Seit Januar 2014 haust Tameru Zegeye, der vor 34 Jahren in Äthiopien mit verkrüppelten Beinen geboren worden war, dort in einem winzigen Zimmer. Die Herdplatte steht unter seinem Bett, sein Besitz passt in einen Rollkoffer. Mit diesem kam er damals nach Fürth, nachdem ihn in Schweden die Nachricht eines Freundes erreicht hatte. Dort war er als Handstand-Artist mit einem äthiopischen Zirkus unterwegs: „Komm bloß nicht nach Hause, sonst steckt die Regierung dich wahrscheinlich ins Gefängnis und foltert dich.“

Denn der Mann auf Krücken hatte sich in seiner alten Heimat gegen die Diskriminierung Behinderter eingesetzt. Er wollte anderen mit seinem Beispiel Mut machen. Tameru selbst war noch als Zehnjähriger wie ein Baby über den Boden gerobbt. Dann entdeckte er, dass er die fehlende Kraft in den Beinen mit den Armen kompensieren konnte: Tameru begann mit Kunststücken auf seinen Händen, trat vor Touristen auf und verdiente so Geld. Ein amerikanischer Arzt wurde auf ihn aufmerksam und finanzierte mit seinen Freunden neun Operationen. Daraufhin konnte der Teenager mit 15 Jahren erstmals eine Schule besuchen. Ein kleiner Film zeigt den Halbwüchsigen zwischen lauter kleinen Kindern im Klassenzimmer. Tameru war clever, übersprang mehrere Klassen, studierte dann Informatik und Tourismus.

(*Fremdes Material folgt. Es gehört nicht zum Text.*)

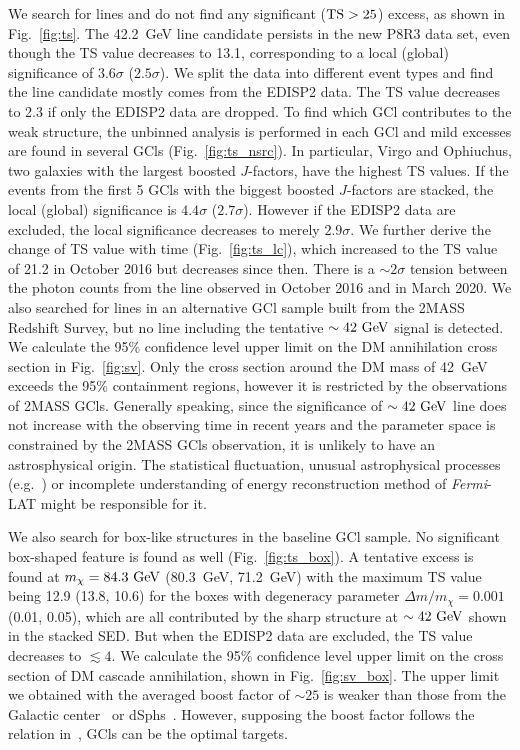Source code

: \documentclass[
	twocolumn,
]{aastex6} %
\newcommand{\lat}{\emph{Fermi}-LAT\xspace}
\begin{document}
We search for lines and do not find any significant ($\rm TS>25$) excess, as shown in Fig.~\ref{fig:ts}.
The 42.2~GeV line candidate persists in the new P8R3 data set, even though the TS value decreases to 13.1, corresponding to a local (global) significance of $3.6\sigma$ ($2.5\sigma$).
We split the data into different event types and find the line candidate mostly comes from the EDISP2 data.
The TS value decreases to 2.3 if only the EDISP2 data are dropped.
To find which GCl contributes to the weak structure, the unbinned analysis is performed in each GCl and mild excesses are found in several GCls (Fig.~\ref{fig:ts_nsrc}).
In particular, Virgo and Ophiuchus, two galaxies with the largest boosted $J$-factors, have the highest TS values.
If the events from the first 5 GCls with the biggest boosted $J$-factors are stacked, the local (global) significance is $4.4\sigma$ ($2.7\sigma$).
However if the EDISP2 data are excluded, the local significance decreases to merely $2.9\sigma$.
We further derive the change of TS value with time (Fig.~\ref{fig:ts_lc}), which increased to the TS value of 21.2 in October 2016 but decreases since then.
There is a $\sim 2\sigma$ tension between the photon counts from the line observed in October 2016 and in March 2020.
We also searched for lines in an alternative GCl sample built from the 2MASS Redshift Survey, but no line including the tentative $\sim 42~\rm GeV$ signal is detected.
We calculate the 95\% confidence level upper limit on the DM annihilation cross section in Fig.~\ref{fig:sv}.
Only the cross section around the DM mass of 42~GeV exceeds the 95\% containment regions, however it is restricted by the observations of 2MASS GCls.
Generally speaking, since the significance of $\sim 42~\rm GeV$ line does not increase with the observing time in recent years and the parameter space is constrained by the 2MASS GCls observation, it is unlikely to have an astrosphysical origin.
The statistical fluctuation, unusual astrophysical processes (e.g.~\citet{Aharonian2012}) or incomplete understanding of energy reconstruction method of \lat might be responsible for it.

We also search for box-like structures in the baseline GCl sample.
No significant box-shaped feature is found as well (Fig.~\ref{fig:ts_box}).
A tentative excess is found at $m_\chi=84.3~\rm GeV$ (80.3~GeV, 71.2~GeV) with the maximum TS value being 12.9 (13.8, 10.6) for the boxes with degeneracy parameter $\Delta m/m_\chi=0.001$ (0.01, 0.05), which are all contributed by the sharp structure at $\sim 42~\rm GeV$ shown in the stacked SED.
But when the EDISP2 data are excluded, the TS value decreases to $\lesssim 4$.
We calculate the 95\% confidence level upper limit on the cross section of DM cascade annihilation, shown in Fig.~\ref{fig:sv_box}.
The upper limit we obtained with the averaged boost factor of $\sim 25$ is weaker than those from the Galactic center~\citep{Ibarra2012,Ibarra2013} or dSphs~\citep{LiS2018}.
However, supposing the boost factor follows the relation in~\citet{Gao2012}, GCls can be the optimal targets.
\end{document}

Seine wahre Leidenschaft aber blieb der Kampf für die Behinderten. Damit machte sich der Krückenmann die Regierung zum Feind, denn in Äthiopien sehen viele Menschen ein Handicap als etwas Böses, das vom Teufel kommt. „Zweimal landete ich wegen meines Engagements im Gefängnis“, schildert Tameru. Als während der Tournee die Nachricht kam, setzte er sich aus Angst vor seinem regierungstreuen Chef sofort in den Zug und floh nach Deutschland. Seit November 2013 lebt Tameru nun in Franken, nach 20 Monaten wurde er als Flüchtling anerkannt.

Schnellster Mann der Welt – auf Krücken

Auch wenn er noch keine Wohnung gefunden hat, tut Tameru alles dafür, um sich in Deutschland zu integrieren. Erst nach seinem täglichen Deutschkurs trainiert er als Artist drei Stunden, zusätzlich geht er ins Fitnessstudio. Inzwischen ist er sogar offiziell der schnellste Mann der Welt im Handstand-Krücken-Lauf: Die Strecke von 100 Meter schaffte er im Fürther Südstadtpark in 56 Sekunden – ein offizieller Guinness-Buch-Rekord. Außerdem setzt sich der Kämpfer mit zahlreichen Auftritten in Schulen und auf Veranstaltungen nicht nur für Behinderte, sondern auch für Integration ein. Sein Leitspruch ist geblieben: „Wenn die Füße dich nicht tragen können, musst du deinen Weg in die Hände nehmen.“

Bislang hat der Artist mit diesem eisernen Willen alles erreicht, was er sich vorgenommen hat. Doch einen Vermieter konnte er trotz gesicherter Mietzahlung vom Amt noch nicht überzeugen. „Es wäre mein größter Wunsch, eine kleine Wohnung in Fürth oder Nürnberg zu finden. Sie darf 350 Euro kosten. Bis in den ersten Stock komme ich auch ohne Aufzug problemlos“, erklärt Tameru. Mit Hilfe von „Verändere Deine Stadt“ will er diese Hürde auf dem Weg in ein neues Leben nehmen. Jetzt hofft Bohlens „Supertalent“ erstmal, dass es in die Finalrunde kommt. Die Entscheidung wird der Artist am nächsten Samstag (12. Dezember) auf jeden Fall noch in seinem kleinen Zimmer verfolgen müssen.